*** Opening Given data ***
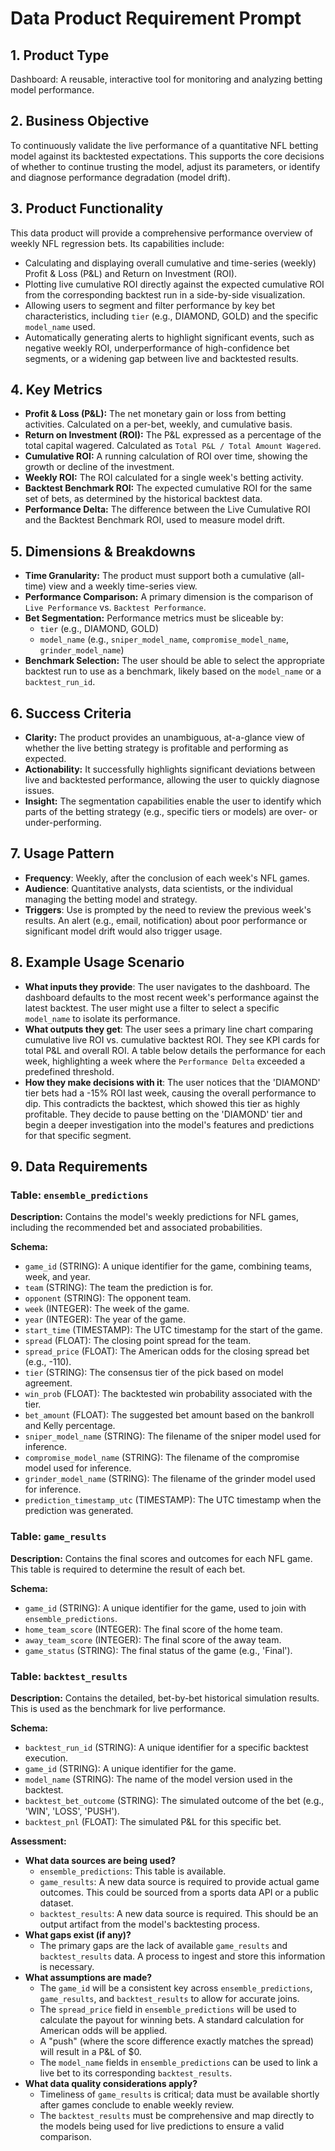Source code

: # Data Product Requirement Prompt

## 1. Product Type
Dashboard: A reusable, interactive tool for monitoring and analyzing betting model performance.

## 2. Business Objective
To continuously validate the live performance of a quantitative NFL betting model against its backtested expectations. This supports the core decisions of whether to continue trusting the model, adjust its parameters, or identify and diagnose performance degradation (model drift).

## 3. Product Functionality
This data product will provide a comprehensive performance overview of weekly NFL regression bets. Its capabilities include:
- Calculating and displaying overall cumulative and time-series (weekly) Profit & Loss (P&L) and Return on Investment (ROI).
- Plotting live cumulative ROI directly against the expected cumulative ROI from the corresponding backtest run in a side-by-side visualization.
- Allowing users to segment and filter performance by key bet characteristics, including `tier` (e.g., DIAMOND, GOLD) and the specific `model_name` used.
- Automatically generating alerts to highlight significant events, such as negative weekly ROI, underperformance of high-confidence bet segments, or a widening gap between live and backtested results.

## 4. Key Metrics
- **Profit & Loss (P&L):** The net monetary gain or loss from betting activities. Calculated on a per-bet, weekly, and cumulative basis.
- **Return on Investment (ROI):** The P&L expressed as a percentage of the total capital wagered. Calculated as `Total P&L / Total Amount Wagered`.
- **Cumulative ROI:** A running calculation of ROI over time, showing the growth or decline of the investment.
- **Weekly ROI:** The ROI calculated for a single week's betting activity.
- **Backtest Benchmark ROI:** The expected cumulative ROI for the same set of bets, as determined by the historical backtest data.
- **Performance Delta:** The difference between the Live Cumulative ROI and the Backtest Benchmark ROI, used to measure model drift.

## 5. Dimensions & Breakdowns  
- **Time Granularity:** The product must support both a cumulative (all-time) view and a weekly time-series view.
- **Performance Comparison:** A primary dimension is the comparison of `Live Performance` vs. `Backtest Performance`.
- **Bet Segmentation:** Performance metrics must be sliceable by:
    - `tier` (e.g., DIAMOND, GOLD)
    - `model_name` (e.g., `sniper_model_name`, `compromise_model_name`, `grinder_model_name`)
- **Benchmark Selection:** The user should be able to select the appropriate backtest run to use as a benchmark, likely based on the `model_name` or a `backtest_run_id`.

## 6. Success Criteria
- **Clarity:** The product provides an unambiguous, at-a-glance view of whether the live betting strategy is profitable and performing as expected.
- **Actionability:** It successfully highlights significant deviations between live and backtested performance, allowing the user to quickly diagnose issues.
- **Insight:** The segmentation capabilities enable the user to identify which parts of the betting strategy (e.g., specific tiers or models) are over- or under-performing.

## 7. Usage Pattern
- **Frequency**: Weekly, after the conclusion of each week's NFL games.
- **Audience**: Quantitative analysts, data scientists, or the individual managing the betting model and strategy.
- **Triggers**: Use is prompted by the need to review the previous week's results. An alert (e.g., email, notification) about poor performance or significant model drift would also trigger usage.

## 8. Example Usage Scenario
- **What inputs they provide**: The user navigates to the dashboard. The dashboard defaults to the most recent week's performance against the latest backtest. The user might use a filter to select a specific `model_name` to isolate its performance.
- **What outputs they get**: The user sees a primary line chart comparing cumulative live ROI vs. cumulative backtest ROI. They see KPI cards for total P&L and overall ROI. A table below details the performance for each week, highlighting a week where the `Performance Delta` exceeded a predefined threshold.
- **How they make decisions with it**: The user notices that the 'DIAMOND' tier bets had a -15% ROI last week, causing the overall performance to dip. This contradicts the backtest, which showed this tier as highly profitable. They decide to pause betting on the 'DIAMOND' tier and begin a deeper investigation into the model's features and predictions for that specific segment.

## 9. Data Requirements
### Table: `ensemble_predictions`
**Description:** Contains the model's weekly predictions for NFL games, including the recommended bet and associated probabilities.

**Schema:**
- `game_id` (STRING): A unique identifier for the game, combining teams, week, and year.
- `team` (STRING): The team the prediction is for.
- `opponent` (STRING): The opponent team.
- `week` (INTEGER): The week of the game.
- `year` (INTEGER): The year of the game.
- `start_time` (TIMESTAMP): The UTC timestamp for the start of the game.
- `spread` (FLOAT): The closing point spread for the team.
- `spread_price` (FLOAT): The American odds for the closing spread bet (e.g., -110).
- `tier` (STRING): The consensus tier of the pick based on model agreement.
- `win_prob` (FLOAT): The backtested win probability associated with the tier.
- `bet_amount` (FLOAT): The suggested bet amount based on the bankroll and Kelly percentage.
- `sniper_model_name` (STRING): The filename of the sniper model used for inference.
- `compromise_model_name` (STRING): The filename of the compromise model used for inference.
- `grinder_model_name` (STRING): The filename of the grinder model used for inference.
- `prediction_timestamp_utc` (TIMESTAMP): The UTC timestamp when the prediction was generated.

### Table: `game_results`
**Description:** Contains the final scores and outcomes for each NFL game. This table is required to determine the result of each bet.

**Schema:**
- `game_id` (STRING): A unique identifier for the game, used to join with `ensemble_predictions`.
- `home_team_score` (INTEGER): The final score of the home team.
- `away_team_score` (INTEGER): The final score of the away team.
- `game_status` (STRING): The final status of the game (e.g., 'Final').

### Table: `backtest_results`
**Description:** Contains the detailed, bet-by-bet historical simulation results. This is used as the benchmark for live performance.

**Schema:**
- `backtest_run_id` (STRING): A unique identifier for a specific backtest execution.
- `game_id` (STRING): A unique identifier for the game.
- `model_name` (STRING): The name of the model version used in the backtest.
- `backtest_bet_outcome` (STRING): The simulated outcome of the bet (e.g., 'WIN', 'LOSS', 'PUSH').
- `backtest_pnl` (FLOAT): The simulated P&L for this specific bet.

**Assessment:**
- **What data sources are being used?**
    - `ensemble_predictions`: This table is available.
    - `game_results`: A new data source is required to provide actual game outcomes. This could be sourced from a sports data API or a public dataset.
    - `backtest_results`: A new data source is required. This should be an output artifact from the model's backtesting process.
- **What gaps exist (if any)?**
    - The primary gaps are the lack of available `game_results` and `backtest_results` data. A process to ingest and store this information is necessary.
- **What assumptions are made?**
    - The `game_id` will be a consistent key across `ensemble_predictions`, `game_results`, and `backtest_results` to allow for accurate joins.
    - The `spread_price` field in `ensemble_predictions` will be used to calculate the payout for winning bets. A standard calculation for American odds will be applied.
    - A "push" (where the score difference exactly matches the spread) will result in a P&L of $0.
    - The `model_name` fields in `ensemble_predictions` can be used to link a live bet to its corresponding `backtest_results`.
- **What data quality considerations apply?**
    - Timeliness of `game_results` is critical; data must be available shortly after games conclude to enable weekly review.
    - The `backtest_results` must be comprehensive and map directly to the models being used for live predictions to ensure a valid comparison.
*** Closing Given data ***
→ What to do: Hand back the records above exactly as they are, pictures excluded.

→ Task result:
Source code

: # Data Product Requirement Prompt

## 1. Product Type
Dashboard: A reusable, interactive tool for monitoring and analyzing betting model performance.

## 2. Business Objective
To continuously validate the live performance of a quantitative NFL betting model against its backtested expectations. This supports the core decisions of whether to continue trusting the model, adjust its parameters, or identify and diagnose performance degradation (model drift).

## 3. Product Functionality
This data product will provide a comprehensive performance overview of weekly NFL regression bets. Its capabilities include:
- Calculating and displaying overall cumulative and time-series (weekly) Profit & Loss (P&L) and Return on Investment (ROI).
- Plotting live cumulative ROI directly against the expected cumulative ROI from the corresponding backtest run in a side-by-side visualization.
- Allowing users to segment and filter performance by key bet characteristics, including `tier` (e.g., DIAMOND, GOLD) and the specific `model_name` used.
- Automatically generating alerts to highlight significant events, such as negative weekly ROI, underperformance of high-confidence bet segments, or a widening gap between live and backtested results.

## 4. Key Metrics
- **Profit & Loss (P&L):** The net monetary gain or loss from betting activities. Calculated on a per-bet, weekly, and cumulative basis.
- **Return on Investment (ROI):** The P&L expressed as a percentage of the total capital wagered. Calculated as `Total P&L / Total Amount Wagered`.
- **Cumulative ROI:** A running calculation of ROI over time, showing the growth or decline of the investment.
- **Weekly ROI:** The ROI calculated for a single week's betting activity.
- **Backtest Benchmark ROI:** The expected cumulative ROI for the same set of bets, as determined by the historical backtest data.
- **Performance Delta:** The difference between the Live Cumulative ROI and the Backtest Benchmark ROI, used to measure model drift.

## 5. Dimensions & Breakdowns  
- **Time Granularity:** The product must support both a cumulative (all-time) view and a weekly time-series view.
- **Performance Comparison:** A primary dimension is the comparison of `Live Performance` vs. `Backtest Performance`.
- **Bet Segmentation:** Performance metrics must be sliceable by:
    - `tier` (e.g., DIAMOND, GOLD)
    - `model_name` (e.g., `sniper_model_name`, `compromise_model_name`, `grinder_model_name`)
- **Benchmark Selection:** The user should be able to select the appropriate backtest run to use as a benchmark, likely based on the `model_name` or a `backtest_run_id`.

## 6. Success Criteria
- **Clarity:** The product provides an unambiguous, at-a-glance view of whether the live betting strategy is profitable and performing as expected.
- **Actionability:** It successfully highlights significant deviations between live and backtested performance, allowing the user to quickly diagnose issues.
- **Insight:** The segmentation capabilities enable the user to identify which parts of the betting strategy (e.g., specific tiers or models) are over- or under-performing.

## 7. Usage Pattern
- **Frequency**: Weekly, after the conclusion of each week's NFL games.
- **Audience**: Quantitative analysts, data scientists, or the individual managing the betting model and strategy.
- **Triggers**: Use is prompted by the need to review the previous week's results. An alert (e.g., email, notification) about poor performance or significant model drift would also trigger usage.

## 8. Example Usage Scenario
- **What inputs they provide**: The user navigates to the dashboard. The dashboard defaults to the most recent week's performance against the latest backtest. The user might use a filter to select a specific `model_name` to isolate its performance.
- **What outputs they get**: The user sees a primary line chart comparing cumulative live ROI vs. cumulative backtest ROI. They see KPI cards for total P&L and overall ROI. A table below details the performance for each week, highlighting a week where the `Performance Delta` exceeded a predefined threshold.
- **How they make decisions with it**: The user notices that the 'DIAMOND' tier bets had a -15% ROI last week, causing the overall performance to dip. This contradicts the backtest, which showed this tier as highly profitable. They decide to pause betting on the 'DIAMOND' tier and begin a deeper investigation into the model's features and predictions for that specific segment.

## 9. Data Requirements
### Table: `ensemble_predictions`
**Description:** Contains the model's weekly predictions for NFL games, including the recommended bet and associated probabilities.

**Schema:**
- `game_id` (STRING): A unique identifier for the game, combining teams, week, and year.
- `team` (STRING): The team the prediction is for.
- `opponent` (STRING): The opponent team.
- `week` (INTEGER): The week of the game.
- `year` (INTEGER): The year of the game.
- `start_time` (TIMESTAMP): The UTC timestamp for the start of the game.
- `spread` (FLOAT): The closing point spread for the team.
- `spread_price` (FLOAT): The American odds for the closing spread bet (e.g., -110).
- `tier` (STRING): The consensus tier of the pick based on model agreement.
- `win_prob` (FLOAT): The backtested win probability associated with the tier.
- `bet_amount` (FLOAT): The suggested bet amount based on the bankroll and Kelly percentage.
- `sniper_model_name` (STRING): The filename of the sniper model used for inference.
- `compromise_model_name` (STRING): The filename of the compromise model used for inference.
- `grinder_model_name` (STRING): The filename of the grinder model used for inference.
- `prediction_timestamp_utc` (TIMESTAMP): The UTC timestamp when the prediction was generated.

### Table: `game_results`
**Description:** Contains the final scores and outcomes for each NFL game. This table is required to determine the result of each bet.

**Schema:**
- `game_id` (STRING): A unique identifier for the game, used to join with `ensemble_predictions`.
- `home_team_score` (INTEGER): The final score of the home team.
- `away_team_score` (INTEGER): The final score of the away team.
- `game_status` (STRING): The final status of the game (e.g., 'Final').

### Table: `backtest_results`
**Description:** Contains the detailed, bet-by-bet historical simulation results. This is used as the benchmark for live performance.

**Schema:**
- `backtest_run_id` (STRING): A unique identifier for a specific backtest execution.
- `game_id` (STRING): A unique identifier for the game.
- `model_name` (STRING): The name of the model version used in the backtest.
- `backtest_bet_outcome` (STRING): The simulated outcome of the bet (e.g., 'WIN', 'LOSS', 'PUSH').
- `backtest_pnl` (FLOAT): The simulated P&L for this specific bet.

**Assessment:**
- **What data sources are being used?**
    - `ensemble_predictions`: This table is available.
    - `game_results`: A new data source is required to provide actual game outcomes. This could be sourced from a sports data API or a public dataset.
    - `backtest_results`: A new data source is required. This should be an output artifact from the model's backtesting process.
- **What gaps exist (if any)?**
    - The primary gaps are the lack of available `game_results` and `backtest_results` data. A process to ingest and store this information is necessary.
- **What assumptions are made?**
    - The `game_id` will be a consistent key across `ensemble_predictions`, `game_results`, and `backtest_results` to allow for accurate joins.
    - The `spread_price` field in `ensemble_predictions` will be used to calculate the payout for winning bets. A standard calculation for American odds will be applied.
    - A "push" (where the score difference exactly matches the spread) will result in a P&L of $0.
    - The `model_name` fields in `ensemble_predictions` can be used to link a live bet to its corresponding `backtest_results`.
- **What data quality considerations apply?**
    - Timeliness of `game_results` is critical; data must be available shortly after games conclude to enable weekly review.
    - The `backtest_results` must be comprehensive and map directly to the models being used for live predictions to ensure a valid comparison.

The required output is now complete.